One Industrial Engineering idea connected to our project was reliability analysis. We used Mean Time To Failure (MTTF) and Weibull reliability values to estimate how much life a vehicle may have left based on its mileage. This was useful because a car can have a fair price but still be risky if it is close to a major failure point. Some of the skills we practiced included using external libraries like SMILE and Vaadin, connecting to an external API, and using GitHub to work on the project as a team.

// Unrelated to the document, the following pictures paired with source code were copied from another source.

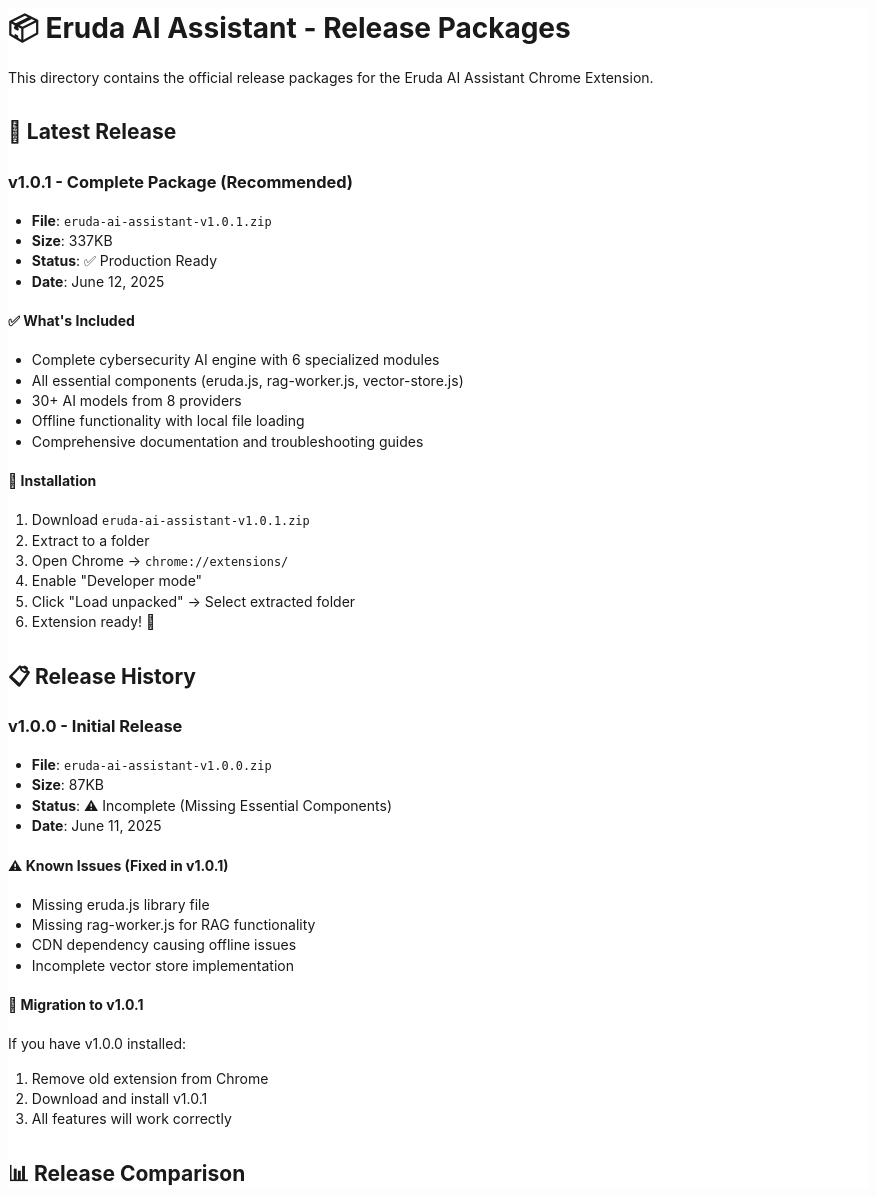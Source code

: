 # 📦 Eruda AI Assistant - Release Packages

This directory contains the official release packages for the Eruda AI Assistant Chrome Extension.

## 🚀 Latest Release

### v1.0.1 - Complete Package (Recommended)
- **File**: `eruda-ai-assistant-v1.0.1.zip`
- **Size**: 337KB
- **Status**: ✅ Production Ready
- **Date**: June 12, 2025

#### ✅ What's Included
- Complete cybersecurity AI engine with 6 specialized modules
- All essential components (eruda.js, rag-worker.js, vector-store.js)
- 30+ AI models from 8 providers
- Offline functionality with local file loading
- Comprehensive documentation and troubleshooting guides

#### 🔧 Installation
1. Download `eruda-ai-assistant-v1.0.1.zip`
2. Extract to a folder
3. Open Chrome → `chrome://extensions/`
4. Enable "Developer mode"
5. Click "Load unpacked" → Select extracted folder
6. Extension ready! 🎉

## 📋 Release History

### v1.0.0 - Initial Release
- **File**: `eruda-ai-assistant-v1.0.0.zip`
- **Size**: 87KB
- **Status**: ⚠️ Incomplete (Missing Essential Components)
- **Date**: June 11, 2025

#### ⚠️ Known Issues (Fixed in v1.0.1)
- Missing eruda.js library file
- Missing rag-worker.js for RAG functionality
- CDN dependency causing offline issues
- Incomplete vector store implementation

#### 🔄 Migration to v1.0.1
If you have v1.0.0 installed:
1. Remove old extension from Chrome
2. Download and install v1.0.1
3. All features will work correctly

## 📊 Release Comparison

Project Development Process
Our original goal was to make a program that could help users decide if a used vehicle was a good deal. At first, the project was mostly about comparing a user’s price to vehicle prices in the dataset. As we worked on it, we added more features, including reliability estimates and VIN decoding. The project changed from a basic Java analyzer into an accurate reliability estimator and predictor. The backend handled the vehicle calculations, while the website gave users a cleaner way to enter information and read the results. One roadblock was working with vehicle data that was not always perfectly formatted. Model names, trims, and vehicle details could be inconsistent, so the program needed logic to clean and match user inputs with the dataset. Especially the different trim models that did not match across data sets. Another challenge was connecting different parts of the project together, such as the price model, reliability calculations, VIN decoder, and user interface.
Key Features
One important feature was the price prediction model. The project used a SMILE random forest model to estimate a vehicle’s market value based on information like make, model, year, mileage, and vehicle type. Another important feature was the reliability estimate. The program used Weibull reliability values to calculate an estimated Mean Time To Failure. This helped the website explain whether a vehicle may still have useful life left or whether the mileage could be a concern. I worked almost entirely on the front-end of the project ensuring that all our features were visible and usable on the vaadin page. There were a lot of vaadin components to build though most of them, like the combo boxes, were quite repetitive. The most challenging parts of this project was getting all of our vertical layout components to fit to the screen properly and get our header to quit taking up half the screen.


This example shows the app analyzing a 2019 Volkswagen Golf. The VIN decoder adds extra details such as trim, body style, fuel type, and transmission, while the rest of the app displays price, reliability, survival chance, and decision guidance. The website also gives the user a final recommendation based on all of the metrics provided. Instead of only showing numbers, it explains if the vehicle looks like a good deal, if it is above market value, or if the reliability estimate should make the buyer more cautious.
Reflection
I think that this project gave me a lot of insight into front-end development and ui design, we could make the most interesting and useful tool on the planet but if it is not easily useable then we might as well have nothing at all. This project showed me how incredibly diverse ui design can be, I also got to learn some more technical things like how to use a data service and why they are important to projects like ours. I believe these hard skills in the development and implementation of the concepts we have been learning will help out a great amount in future projects and eventually our careers.